(Stored data)
+ + + +

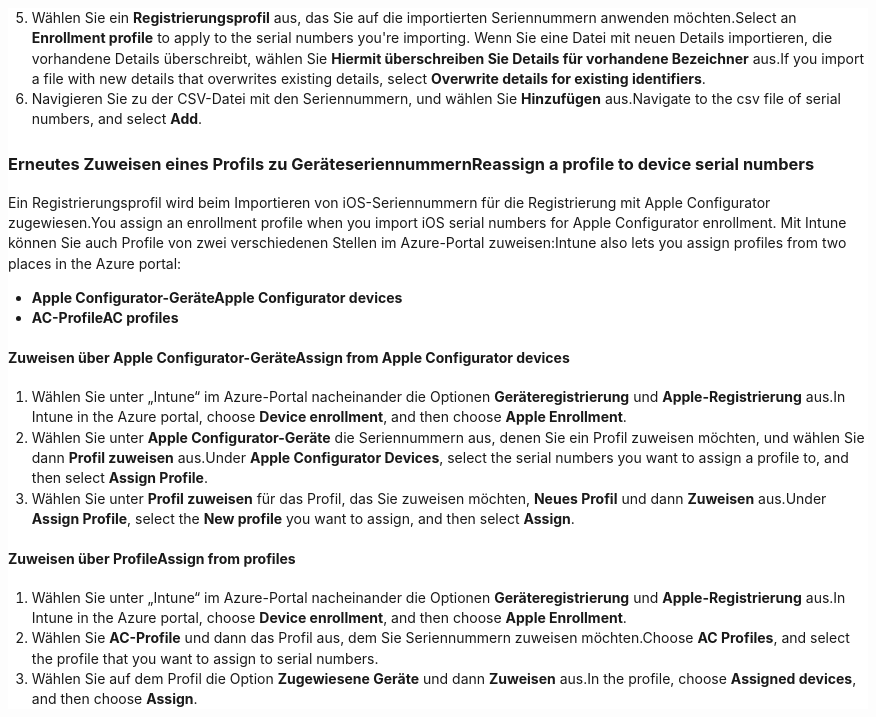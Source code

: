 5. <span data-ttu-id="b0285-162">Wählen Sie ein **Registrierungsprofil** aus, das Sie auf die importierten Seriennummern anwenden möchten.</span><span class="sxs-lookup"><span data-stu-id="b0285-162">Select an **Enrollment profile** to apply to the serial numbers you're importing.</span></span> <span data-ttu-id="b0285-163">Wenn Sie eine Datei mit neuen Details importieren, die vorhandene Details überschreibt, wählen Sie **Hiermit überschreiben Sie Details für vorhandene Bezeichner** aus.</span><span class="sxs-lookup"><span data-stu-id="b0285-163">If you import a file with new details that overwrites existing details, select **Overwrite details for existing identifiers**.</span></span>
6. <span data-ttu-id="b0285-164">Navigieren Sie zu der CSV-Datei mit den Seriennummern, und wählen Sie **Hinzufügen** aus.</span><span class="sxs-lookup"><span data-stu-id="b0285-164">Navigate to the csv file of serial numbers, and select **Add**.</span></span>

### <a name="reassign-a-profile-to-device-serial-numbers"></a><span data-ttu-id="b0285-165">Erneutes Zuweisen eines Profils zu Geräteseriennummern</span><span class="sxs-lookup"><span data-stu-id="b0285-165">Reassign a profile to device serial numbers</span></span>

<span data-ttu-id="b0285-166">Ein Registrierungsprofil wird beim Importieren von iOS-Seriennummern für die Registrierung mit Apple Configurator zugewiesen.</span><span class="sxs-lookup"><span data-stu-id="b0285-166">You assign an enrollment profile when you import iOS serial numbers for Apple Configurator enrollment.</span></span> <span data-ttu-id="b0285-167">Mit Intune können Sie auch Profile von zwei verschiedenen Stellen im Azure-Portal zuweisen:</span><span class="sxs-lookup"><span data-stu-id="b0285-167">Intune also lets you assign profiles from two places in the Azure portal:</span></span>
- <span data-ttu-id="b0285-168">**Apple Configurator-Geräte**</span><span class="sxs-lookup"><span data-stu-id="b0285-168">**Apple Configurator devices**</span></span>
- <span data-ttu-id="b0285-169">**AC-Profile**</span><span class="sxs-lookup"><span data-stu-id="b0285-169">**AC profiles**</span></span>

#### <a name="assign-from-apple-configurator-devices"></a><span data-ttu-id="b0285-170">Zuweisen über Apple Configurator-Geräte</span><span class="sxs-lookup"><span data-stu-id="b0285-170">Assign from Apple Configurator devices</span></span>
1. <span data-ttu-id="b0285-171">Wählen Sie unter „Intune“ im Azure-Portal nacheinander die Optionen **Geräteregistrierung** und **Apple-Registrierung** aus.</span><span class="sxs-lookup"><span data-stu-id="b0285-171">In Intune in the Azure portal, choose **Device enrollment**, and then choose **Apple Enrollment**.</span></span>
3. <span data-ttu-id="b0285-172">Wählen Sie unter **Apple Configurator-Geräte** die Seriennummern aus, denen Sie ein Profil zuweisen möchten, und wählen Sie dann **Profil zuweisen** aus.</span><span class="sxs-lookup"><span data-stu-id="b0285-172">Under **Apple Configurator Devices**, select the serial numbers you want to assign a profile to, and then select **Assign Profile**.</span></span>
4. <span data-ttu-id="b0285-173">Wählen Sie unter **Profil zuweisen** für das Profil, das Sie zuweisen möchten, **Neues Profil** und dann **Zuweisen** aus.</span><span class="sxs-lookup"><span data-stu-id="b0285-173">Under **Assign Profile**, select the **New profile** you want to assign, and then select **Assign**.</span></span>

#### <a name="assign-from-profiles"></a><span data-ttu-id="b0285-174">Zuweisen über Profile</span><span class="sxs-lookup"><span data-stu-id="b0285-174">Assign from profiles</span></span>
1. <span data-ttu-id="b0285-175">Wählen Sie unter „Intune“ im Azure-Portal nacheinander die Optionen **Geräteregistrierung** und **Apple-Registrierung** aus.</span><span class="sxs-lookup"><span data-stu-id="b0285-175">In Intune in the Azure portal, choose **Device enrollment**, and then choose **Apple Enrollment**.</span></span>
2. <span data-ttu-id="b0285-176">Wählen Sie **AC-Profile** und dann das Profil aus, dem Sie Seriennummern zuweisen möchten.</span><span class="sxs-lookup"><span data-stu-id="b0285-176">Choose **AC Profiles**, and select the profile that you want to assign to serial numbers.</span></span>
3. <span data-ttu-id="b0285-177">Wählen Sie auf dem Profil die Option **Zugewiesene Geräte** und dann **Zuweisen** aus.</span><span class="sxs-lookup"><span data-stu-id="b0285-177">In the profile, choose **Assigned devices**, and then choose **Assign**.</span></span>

+ + + +

> **WORK TASK**:
Copy all of the data above exactly. Leave out every picture.

> **PROBLEM SOLUTION**:
Source code

: 5. <span data-ttu-id="b0285-162">Wählen Sie ein **Registrierungsprofil** aus, das Sie auf die importierten Seriennummern anwenden möchten.</span><span class="sxs-lookup"><span data-stu-id="b0285-162">Select an **Enrollment profile** to apply to the serial numbers you're importing.</span></span> <span data-ttu-id="b0285-163">Wenn Sie eine Datei mit neuen Details importieren, die vorhandene Details überschreibt, wählen Sie **Hiermit überschreiben Sie Details für vorhandene Bezeichner** aus.</span><span class="sxs-lookup"><span data-stu-id="b0285-163">If you import a file with new details that overwrites existing details, select **Overwrite details for existing identifiers**.</span></span>
6. <span data-ttu-id="b0285-164">Navigieren Sie zu der CSV-Datei mit den Seriennummern, und wählen Sie **Hinzufügen** aus.</span><span class="sxs-lookup"><span data-stu-id="b0285-164">Navigate to the csv file of serial numbers, and select **Add**.</span></span>

### <a name="reassign-a-profile-to-device-serial-numbers"></a><span data-ttu-id="b0285-165">Erneutes Zuweisen eines Profils zu Geräteseriennummern</span><span class="sxs-lookup"><span data-stu-id="b0285-165">Reassign a profile to device serial numbers</span></span>

<span data-ttu-id="b0285-166">Ein Registrierungsprofil wird beim Importieren von iOS-Seriennummern für die Registrierung mit Apple Configurator zugewiesen.</span><span class="sxs-lookup"><span data-stu-id="b0285-166">You assign an enrollment profile when you import iOS serial numbers for Apple Configurator enrollment.</span></span> <span data-ttu-id="b0285-167">Mit Intune können Sie auch Profile von zwei verschiedenen Stellen im Azure-Portal zuweisen:</span><span class="sxs-lookup"><span data-stu-id="b0285-167">Intune also lets you assign profiles from two places in the Azure portal:</span></span>
- <span data-ttu-id="b0285-168">**Apple Configurator-Geräte**</span><span class="sxs-lookup"><span data-stu-id="b0285-168">**Apple Configurator devices**</span></span>
- <span data-ttu-id="b0285-169">**AC-Profile**</span><span class="sxs-lookup"><span data-stu-id="b0285-169">**AC profiles**</span></span>

#### <a name="assign-from-apple-configurator-devices"></a><span data-ttu-id="b0285-170">Zuweisen über Apple Configurator-Geräte</span><span class="sxs-lookup"><span data-stu-id="b0285-170">Assign from Apple Configurator devices</span></span>
1. <span data-ttu-id="b0285-171">Wählen Sie unter „Intune“ im Azure-Portal nacheinander die Optionen **Geräteregistrierung** und **Apple-Registrierung** aus.</span><span class="sxs-lookup"><span data-stu-id="b0285-171">In Intune in the Azure portal, choose **Device enrollment**, and then choose **Apple Enrollment**.</span></span>
3. <span data-ttu-id="b0285-172">Wählen Sie unter **Apple Configurator-Geräte** die Seriennummern aus, denen Sie ein Profil zuweisen möchten, und wählen Sie dann **Profil zuweisen** aus.</span><span class="sxs-lookup"><span data-stu-id="b0285-172">Under **Apple Configurator Devices**, select the serial numbers you want to assign a profile to, and then select **Assign Profile**.</span></span>
4. <span data-ttu-id="b0285-173">Wählen Sie unter **Profil zuweisen** für das Profil, das Sie zuweisen möchten, **Neues Profil** und dann **Zuweisen** aus.</span><span class="sxs-lookup"><span data-stu-id="b0285-173">Under **Assign Profile**, select the **New profile** you want to assign, and then select **Assign**.</span></span>

#### <a name="assign-from-profiles"></a><span data-ttu-id="b0285-174">Zuweisen über Profile</span><span class="sxs-lookup"><span data-stu-id="b0285-174">Assign from profiles</span></span>
1. <span data-ttu-id="b0285-175">Wählen Sie unter „Intune“ im Azure-Portal nacheinander die Optionen **Geräteregistrierung** und **Apple-Registrierung** aus.</span><span class="sxs-lookup"><span data-stu-id="b0285-175">In Intune in the Azure portal, choose **Device enrollment**, and then choose **Apple Enrollment**.</span></span>
2. <span data-ttu-id="b0285-176">Wählen Sie **AC-Profile** und dann das Profil aus, dem Sie Seriennummern zuweisen möchten.</span><span class="sxs-lookup"><span data-stu-id="b0285-176">Choose **AC Profiles**, and select the profile that you want to assign to serial numbers.</span></span>
3. <span data-ttu-id="b0285-177">Wählen Sie auf dem Profil die Option **Zugewiesene Geräte** und dann **Zuweisen** aus.</span><span class="sxs-lookup"><span data-stu-id="b0285-177">In the profile, choose **Assigned devices**, and then choose **Assign**.</span></span>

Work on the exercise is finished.